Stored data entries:
•••••

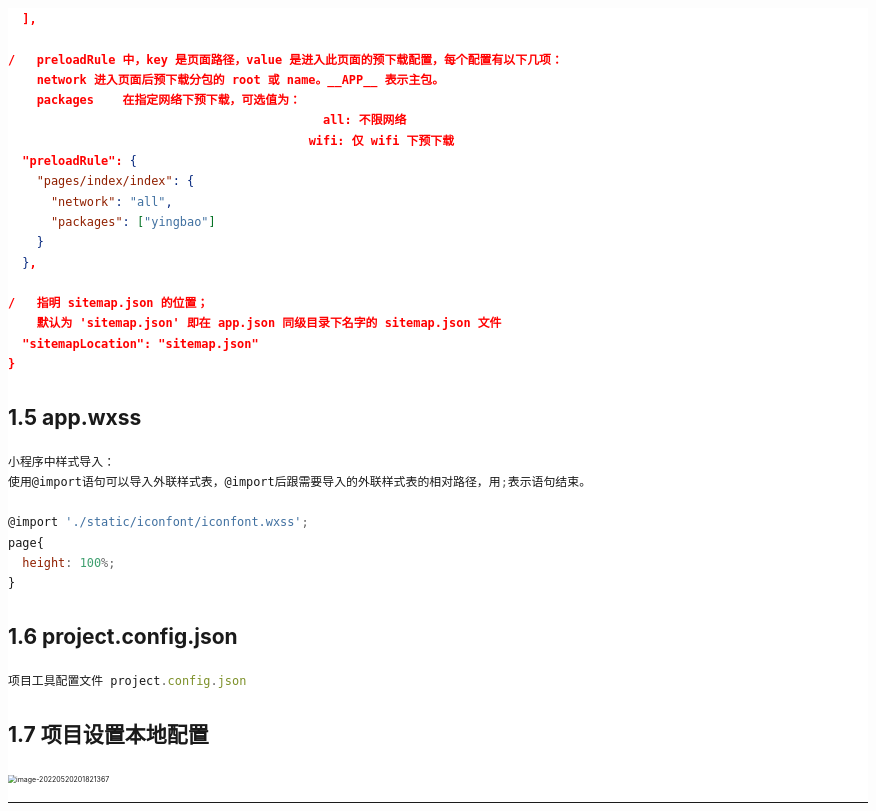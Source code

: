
 ```json
  ],

/	preloadRule 中，key 是页面路径，value 是进入此页面的预下载配置，每个配置有以下几项：
	network	进入页面后预下载分包的 root 或 name。__APP__ 表示主包。
	packages	在指定网络下预下载，可选值为：
                                            all: 不限网络
                                		  wifi: 仅 wifi 下预下载
  "preloadRule": {
    "pages/index/index": {
      "network": "all",
      "packages": ["yingbao"]
    }
  },

/	指明 sitemap.json 的位置；
	默认为 'sitemap.json' 即在 app.json 同级目录下名字的 sitemap.json 文件
  "sitemapLocation": "sitemap.json"
}
```



## 1.5 app.wxss

```js
小程序中样式导入：
使用@import语句可以导入外联样式表，@import后跟需要导入的外联样式表的相对路径，用;表示语句结束。

@import './static/iconfont/iconfont.wxss';
page{
  height: 100%;
}
```



## 1.6 project.config.json

```js
项目工具配置文件 project.config.json
```





## 1.7 项目设置本地配置



<img src="H:\前端typora笔记\typora-user-images\image-20220520201821367.png" alt="image-20220520201821367" style="zoom: 50%;" />





------
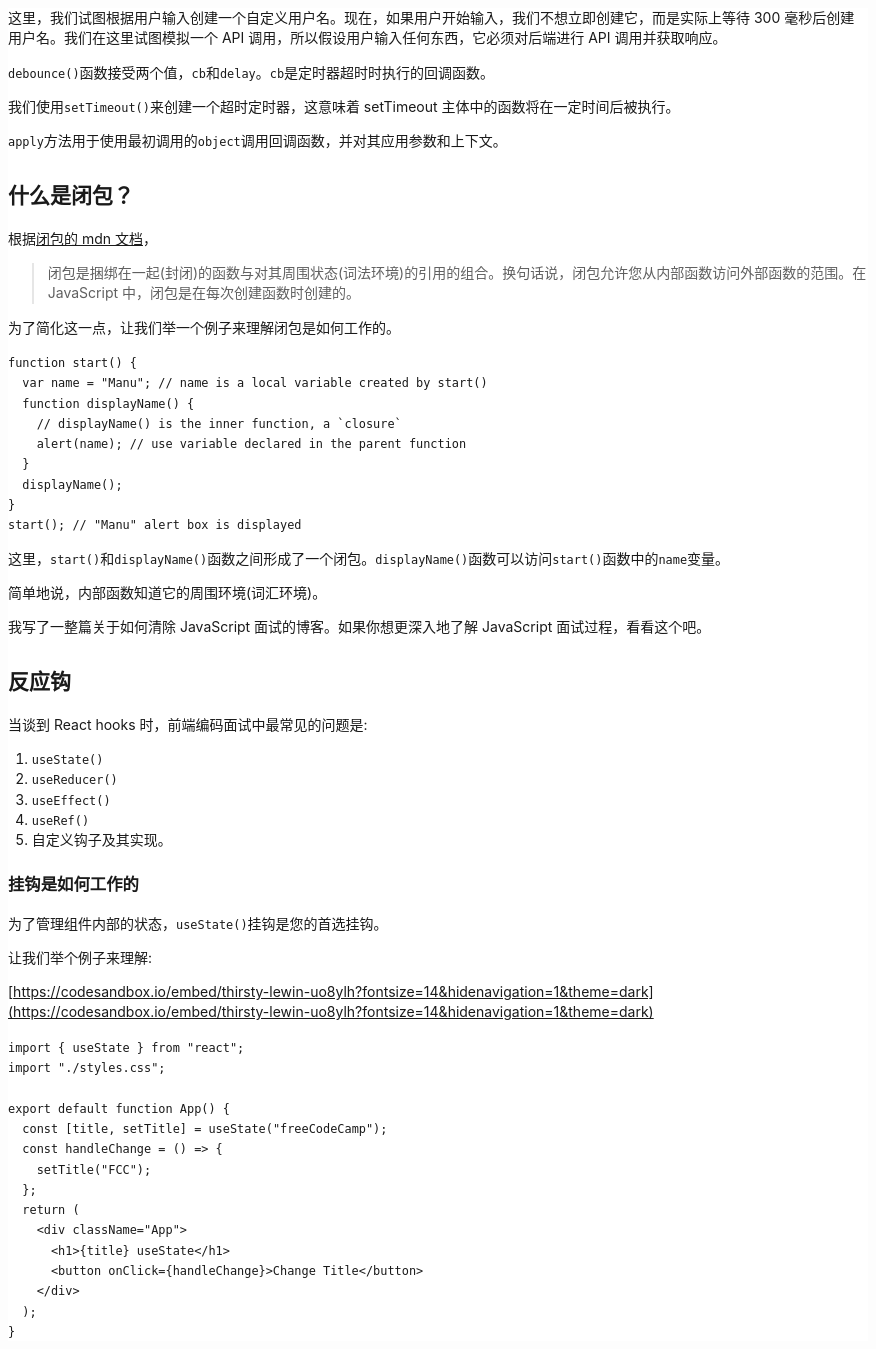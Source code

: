 这里，我们试图根据用户输入创建一个自定义用户名。现在，如果用户开始输入，我们不想立即创建它，而是实际上等待 300 毫秒后创建用户名。我们在这里试图模拟一个 API 调用，所以假设用户输入任何东西，它必须对后端进行 API 调用并获取响应。

`debounce()`函数接受两个值，`cb`和`delay`。`cb`是定时器超时时执行的回调函数。

我们使用`setTimeout()`来创建一个超时定时器，这意味着 setTimeout 主体中的函数将在一定时间后被执行。

`apply`方法用于使用最初调用的`object`调用回调函数，并对其应用参数和上下文。

## 什么是闭包？

根据[闭包的 mdn 文档](https://developer.mozilla.org/en-US/docs/Web/JavaScript/Closures)，

> 闭包是捆绑在一起(封闭)的函数与对其周围状态(词法环境)的引用的组合。换句话说，闭包允许您从内部函数访问外部函数的范围。在 JavaScript 中，闭包是在每次创建函数时创建的。

为了简化这一点，让我们举一个例子来理解闭包是如何工作的。

```
function start() {
  var name = "Manu"; // name is a local variable created by start()
  function displayName() {
    // displayName() is the inner function, a `closure`
    alert(name); // use variable declared in the parent function
  }
  displayName();
}
start(); // "Manu" alert box is displayed
```

这里，`start()`和`displayName()`函数之间形成了一个闭包。`displayName()`函数可以访问`start()`函数中的`name`变量。

简单地说，内部函数知道它的周围环境(词汇环境)。

我写了一整篇关于如何清除 JavaScript 面试的博客。如果你想更深入地了解 JavaScript 面试过程，看看这个吧。

## 反应钩

当谈到 React hooks 时，前端编码面试中最常见的问题是:

1.  `useState()`
2.  `useReducer()`
3.  `useEffect()`
4.  `useRef()`
5.  自定义钩子及其实现。

### 挂钩是如何工作的

为了管理组件内部的状态，`useState()`挂钩是您的首选挂钩。

让我们举个例子来理解:

[https://codesandbox.io/embed/thirsty-lewin-uo8ylh?fontsize=14&hidenavigation=1&theme=dark](https://codesandbox.io/embed/thirsty-lewin-uo8ylh?fontsize=14&hidenavigation=1&theme=dark)

```
import { useState } from "react";
import "./styles.css";

export default function App() {
  const [title, setTitle] = useState("freeCodeCamp");
  const handleChange = () => {
    setTitle("FCC");
  };
  return (
    <div className="App">
      <h1>{title} useState</h1>
      <button onClick={handleChange}>Change Title</button>
    </div>
  );
} 
```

•••••

Brief: Using the entries above, say how many lines contain the string "config"; the number is the full reply.

Task result: 2